### DATASET EXCERPTS
Content starts
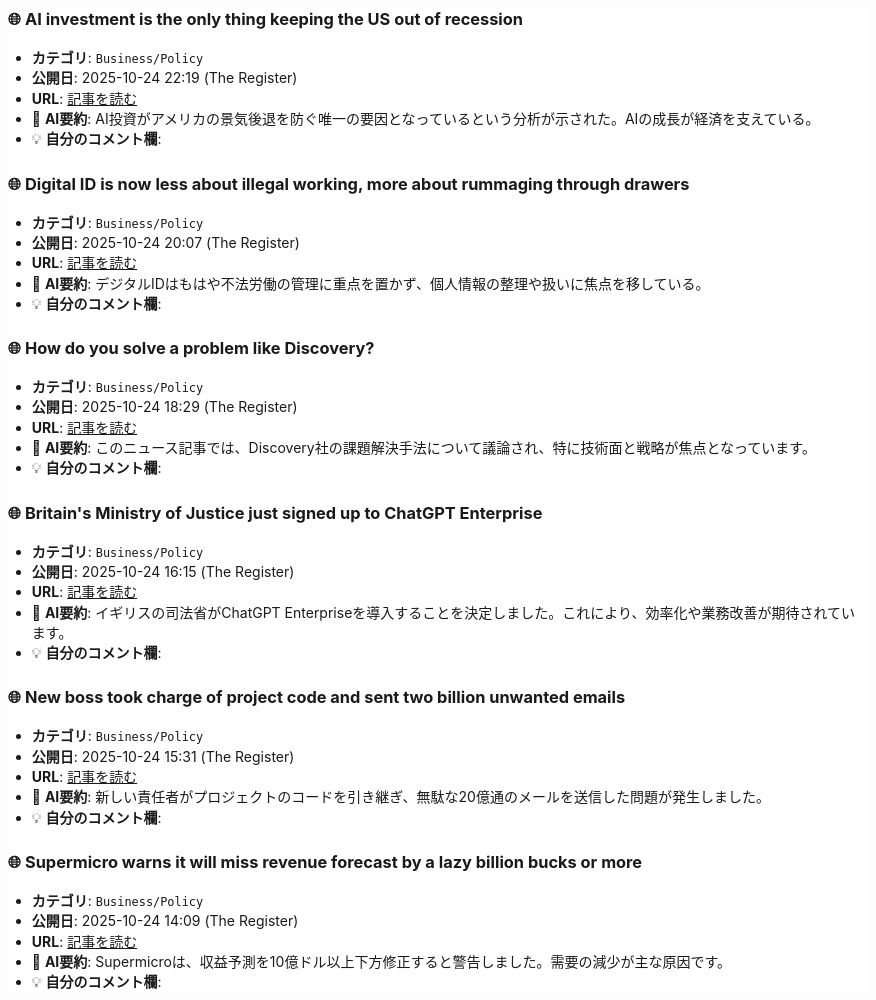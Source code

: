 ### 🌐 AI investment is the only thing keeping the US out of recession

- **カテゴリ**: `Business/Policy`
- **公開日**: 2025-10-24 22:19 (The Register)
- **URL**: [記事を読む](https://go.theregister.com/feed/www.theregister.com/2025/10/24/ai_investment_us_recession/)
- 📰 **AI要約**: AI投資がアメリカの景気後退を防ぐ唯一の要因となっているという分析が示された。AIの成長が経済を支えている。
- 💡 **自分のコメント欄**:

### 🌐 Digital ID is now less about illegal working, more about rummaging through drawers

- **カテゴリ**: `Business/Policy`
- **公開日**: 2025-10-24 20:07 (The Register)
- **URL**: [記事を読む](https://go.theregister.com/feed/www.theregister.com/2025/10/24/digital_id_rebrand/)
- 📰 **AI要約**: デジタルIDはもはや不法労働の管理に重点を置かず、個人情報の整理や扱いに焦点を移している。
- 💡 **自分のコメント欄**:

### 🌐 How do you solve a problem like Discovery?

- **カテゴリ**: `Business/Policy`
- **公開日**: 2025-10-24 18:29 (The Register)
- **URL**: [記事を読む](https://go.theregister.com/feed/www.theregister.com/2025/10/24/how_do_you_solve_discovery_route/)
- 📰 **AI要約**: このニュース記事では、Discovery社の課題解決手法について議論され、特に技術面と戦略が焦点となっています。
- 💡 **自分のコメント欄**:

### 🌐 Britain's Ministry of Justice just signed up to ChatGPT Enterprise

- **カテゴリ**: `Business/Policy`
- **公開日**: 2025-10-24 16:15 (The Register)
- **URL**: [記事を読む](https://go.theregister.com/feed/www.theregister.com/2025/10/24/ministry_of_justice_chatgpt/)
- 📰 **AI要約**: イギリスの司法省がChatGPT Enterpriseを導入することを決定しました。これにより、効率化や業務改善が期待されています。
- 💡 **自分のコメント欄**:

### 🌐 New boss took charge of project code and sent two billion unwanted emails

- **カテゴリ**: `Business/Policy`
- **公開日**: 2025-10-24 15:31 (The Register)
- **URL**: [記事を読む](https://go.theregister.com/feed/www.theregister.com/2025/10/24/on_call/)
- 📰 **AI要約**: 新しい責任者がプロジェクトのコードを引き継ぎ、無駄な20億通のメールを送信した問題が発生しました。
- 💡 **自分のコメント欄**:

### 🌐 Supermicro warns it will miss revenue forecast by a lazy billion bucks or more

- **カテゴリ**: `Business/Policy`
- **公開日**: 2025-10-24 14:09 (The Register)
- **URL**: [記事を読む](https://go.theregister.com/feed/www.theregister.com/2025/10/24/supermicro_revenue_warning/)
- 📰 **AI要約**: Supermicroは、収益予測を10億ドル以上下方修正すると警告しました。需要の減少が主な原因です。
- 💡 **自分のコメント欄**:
Content ends
Content starts
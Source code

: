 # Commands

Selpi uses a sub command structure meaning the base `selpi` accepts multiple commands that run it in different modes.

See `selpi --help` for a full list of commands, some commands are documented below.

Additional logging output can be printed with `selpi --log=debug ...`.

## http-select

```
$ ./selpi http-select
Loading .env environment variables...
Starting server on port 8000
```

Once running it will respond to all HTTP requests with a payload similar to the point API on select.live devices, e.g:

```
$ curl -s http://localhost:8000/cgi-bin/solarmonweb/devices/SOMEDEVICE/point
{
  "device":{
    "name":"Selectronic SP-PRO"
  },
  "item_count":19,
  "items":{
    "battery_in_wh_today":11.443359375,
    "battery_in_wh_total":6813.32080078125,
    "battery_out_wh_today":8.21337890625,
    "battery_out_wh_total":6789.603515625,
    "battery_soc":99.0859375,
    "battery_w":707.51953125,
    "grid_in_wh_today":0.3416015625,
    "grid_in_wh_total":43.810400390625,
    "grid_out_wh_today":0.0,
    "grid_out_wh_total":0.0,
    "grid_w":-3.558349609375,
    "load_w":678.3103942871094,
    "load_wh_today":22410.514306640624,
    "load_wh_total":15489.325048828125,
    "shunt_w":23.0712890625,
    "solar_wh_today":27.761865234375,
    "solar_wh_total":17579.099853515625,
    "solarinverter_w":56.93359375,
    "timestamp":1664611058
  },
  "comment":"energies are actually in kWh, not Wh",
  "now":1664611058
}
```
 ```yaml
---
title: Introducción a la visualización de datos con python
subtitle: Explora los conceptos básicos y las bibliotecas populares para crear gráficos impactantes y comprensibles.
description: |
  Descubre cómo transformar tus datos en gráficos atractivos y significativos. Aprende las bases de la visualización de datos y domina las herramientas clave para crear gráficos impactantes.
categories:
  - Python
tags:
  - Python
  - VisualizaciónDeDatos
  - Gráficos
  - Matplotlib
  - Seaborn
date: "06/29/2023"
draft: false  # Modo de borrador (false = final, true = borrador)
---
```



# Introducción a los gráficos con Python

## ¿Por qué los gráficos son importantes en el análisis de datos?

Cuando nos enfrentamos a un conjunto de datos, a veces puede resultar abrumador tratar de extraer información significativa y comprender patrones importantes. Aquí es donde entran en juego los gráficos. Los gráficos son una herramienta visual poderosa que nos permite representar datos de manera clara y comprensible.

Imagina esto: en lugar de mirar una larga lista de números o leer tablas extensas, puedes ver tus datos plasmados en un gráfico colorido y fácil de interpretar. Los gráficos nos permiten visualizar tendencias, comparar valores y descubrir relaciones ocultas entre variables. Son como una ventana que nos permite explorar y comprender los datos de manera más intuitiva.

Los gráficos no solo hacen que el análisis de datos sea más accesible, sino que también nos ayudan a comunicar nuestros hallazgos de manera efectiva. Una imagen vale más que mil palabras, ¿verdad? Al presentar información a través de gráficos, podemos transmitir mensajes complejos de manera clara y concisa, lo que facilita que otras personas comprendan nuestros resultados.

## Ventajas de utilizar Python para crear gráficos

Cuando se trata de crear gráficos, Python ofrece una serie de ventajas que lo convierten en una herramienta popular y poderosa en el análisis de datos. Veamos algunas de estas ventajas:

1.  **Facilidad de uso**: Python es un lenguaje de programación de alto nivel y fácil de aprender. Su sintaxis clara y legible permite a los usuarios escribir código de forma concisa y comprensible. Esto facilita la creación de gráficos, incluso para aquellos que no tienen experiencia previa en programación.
Content ends
### ABOUT THIS TASK
In the records above, find every line with the word "permite" and copy it.

### TASK RESULT
Cuando nos enfrentamos a un conjunto de datos, a veces puede resultar abrumador tratar de extraer información significativa y comprender patrones importantes. Aquí es donde entran en juego los gráficos. Los gráficos son una herramienta visual poderosa que nos permite representar datos de manera clara y comprensible.
Imagina esto: en lugar de mirar una larga lista de números o leer tablas extensas, puedes ver tus datos plasmados en un gráfico colorido y fácil de interpretar. Los gráficos nos permiten visualizar tendencias, comparar valores y descubrir relaciones ocultas entre variables. Son como una ventana que nos permite explorar y comprender los datos de manera más intuitiva.
1.  **Facilidad de uso**: Python es un lenguaje de programación de alto nivel y fácil de aprender. Su sintaxis clara y legible permite a los usuarios escribir código de forma concisa y comprensible. Esto facilita la creación de gráficos, incluso para aquellos que no tienen experiencia previa en programación.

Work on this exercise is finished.